**Try it:** Among the entries below, one line contains "- Unrealistic traffic" and another contains "- Association with". Transcribe those two lines and every line between them, exactly.

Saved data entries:
* * * *

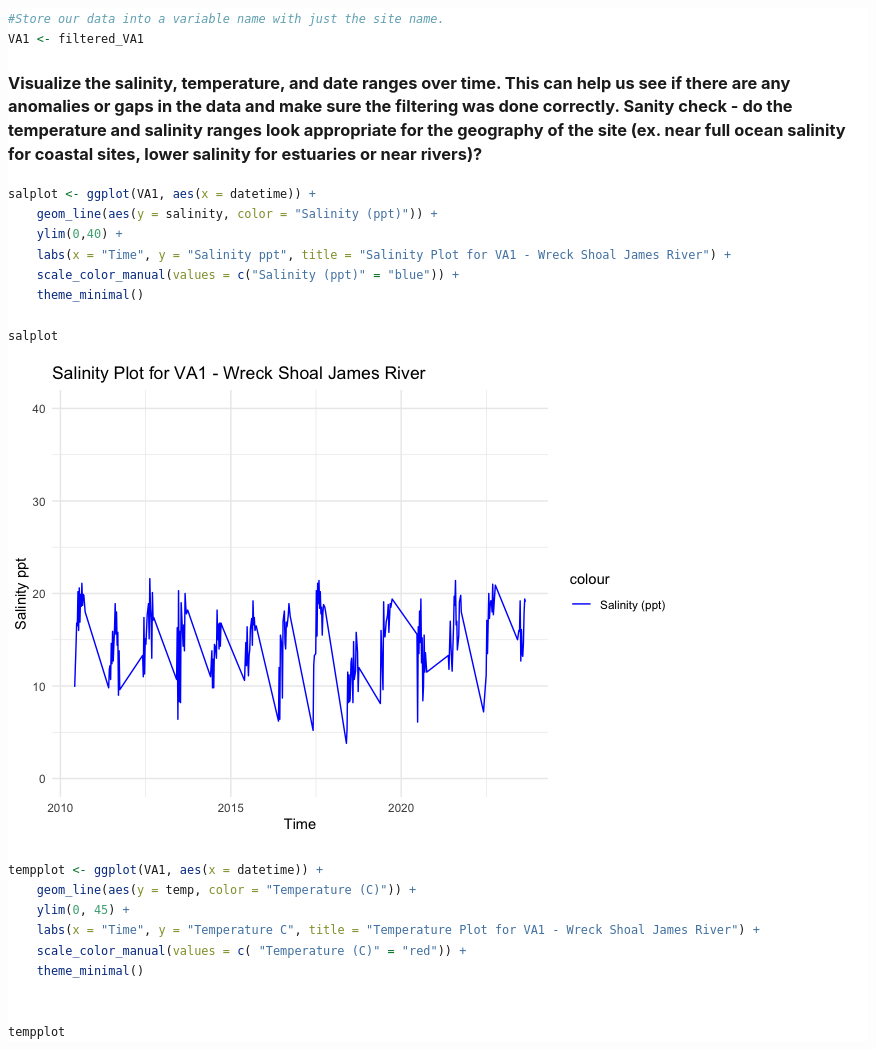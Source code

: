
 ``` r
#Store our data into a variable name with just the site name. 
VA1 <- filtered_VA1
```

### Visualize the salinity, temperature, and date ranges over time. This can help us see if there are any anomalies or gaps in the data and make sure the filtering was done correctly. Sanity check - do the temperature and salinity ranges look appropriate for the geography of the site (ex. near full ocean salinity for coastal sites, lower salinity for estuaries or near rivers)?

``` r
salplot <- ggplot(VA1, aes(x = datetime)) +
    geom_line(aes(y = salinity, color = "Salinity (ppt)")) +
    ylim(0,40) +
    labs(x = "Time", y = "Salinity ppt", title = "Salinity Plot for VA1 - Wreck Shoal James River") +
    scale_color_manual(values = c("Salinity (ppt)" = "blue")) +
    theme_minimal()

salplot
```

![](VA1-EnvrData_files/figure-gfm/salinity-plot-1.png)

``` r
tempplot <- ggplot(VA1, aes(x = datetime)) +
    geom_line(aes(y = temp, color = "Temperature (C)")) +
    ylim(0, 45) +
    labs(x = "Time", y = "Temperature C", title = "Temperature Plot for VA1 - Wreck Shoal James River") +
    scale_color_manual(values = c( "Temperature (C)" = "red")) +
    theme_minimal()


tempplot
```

* * * *

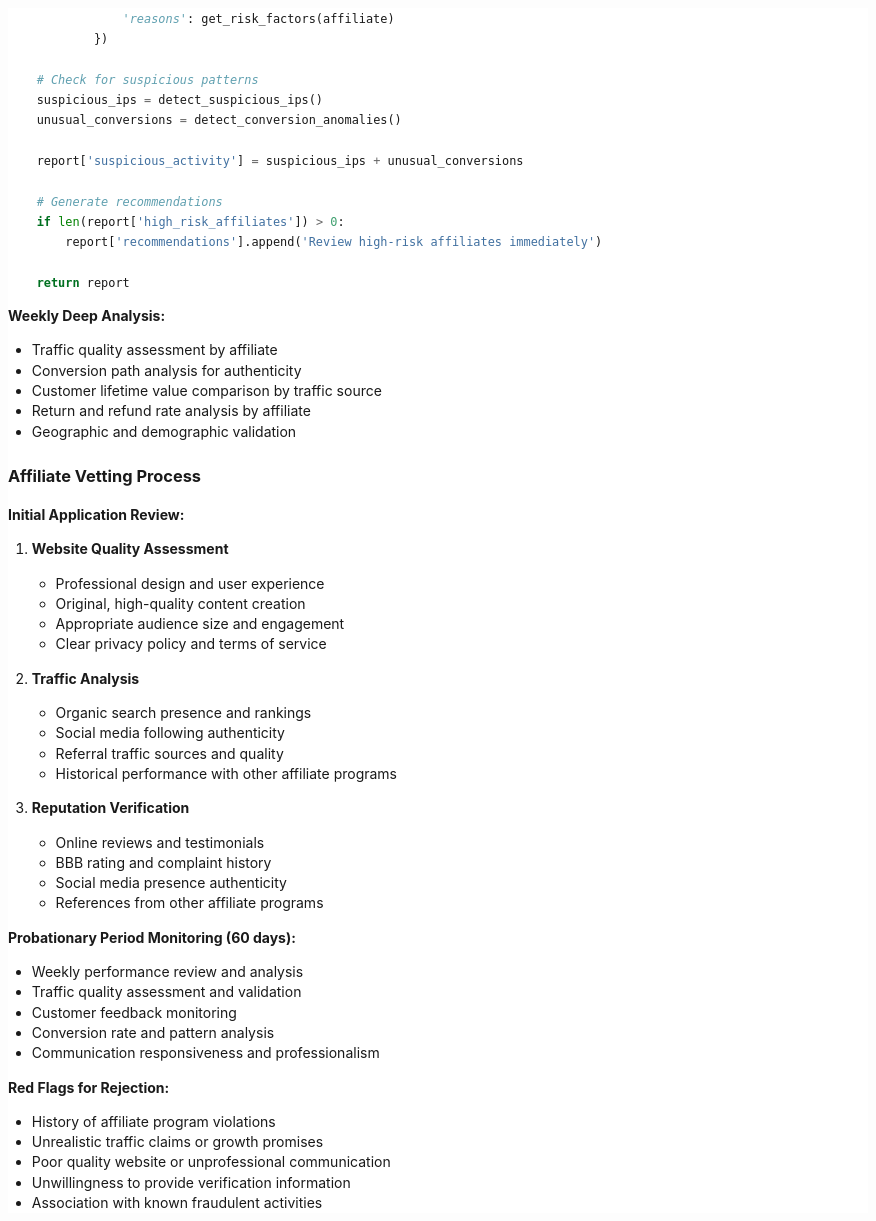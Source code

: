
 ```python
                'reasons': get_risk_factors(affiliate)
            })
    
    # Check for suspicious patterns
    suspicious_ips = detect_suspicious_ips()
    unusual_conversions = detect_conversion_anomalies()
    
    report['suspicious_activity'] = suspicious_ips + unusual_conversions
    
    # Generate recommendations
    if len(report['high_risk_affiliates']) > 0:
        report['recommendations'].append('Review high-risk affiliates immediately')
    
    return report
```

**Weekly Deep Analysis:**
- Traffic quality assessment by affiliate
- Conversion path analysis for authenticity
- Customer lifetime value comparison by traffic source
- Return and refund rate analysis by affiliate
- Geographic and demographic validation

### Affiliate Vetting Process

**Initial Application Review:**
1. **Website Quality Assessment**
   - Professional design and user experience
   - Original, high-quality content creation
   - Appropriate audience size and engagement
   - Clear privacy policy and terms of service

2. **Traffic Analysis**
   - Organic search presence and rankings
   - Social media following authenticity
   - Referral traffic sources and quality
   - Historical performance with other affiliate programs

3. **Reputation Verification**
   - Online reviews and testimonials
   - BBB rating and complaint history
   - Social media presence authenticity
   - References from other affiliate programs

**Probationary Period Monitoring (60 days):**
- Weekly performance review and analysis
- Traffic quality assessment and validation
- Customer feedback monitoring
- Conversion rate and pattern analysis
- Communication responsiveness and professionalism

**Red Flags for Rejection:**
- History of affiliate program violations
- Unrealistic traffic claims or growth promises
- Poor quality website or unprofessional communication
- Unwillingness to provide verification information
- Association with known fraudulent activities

* * * *

**Task answer:**
- Unrealistic traffic claims or growth promises
- Poor quality website or unprofessional communication
- Unwillingness to provide verification information
- Association with known fraudulent activities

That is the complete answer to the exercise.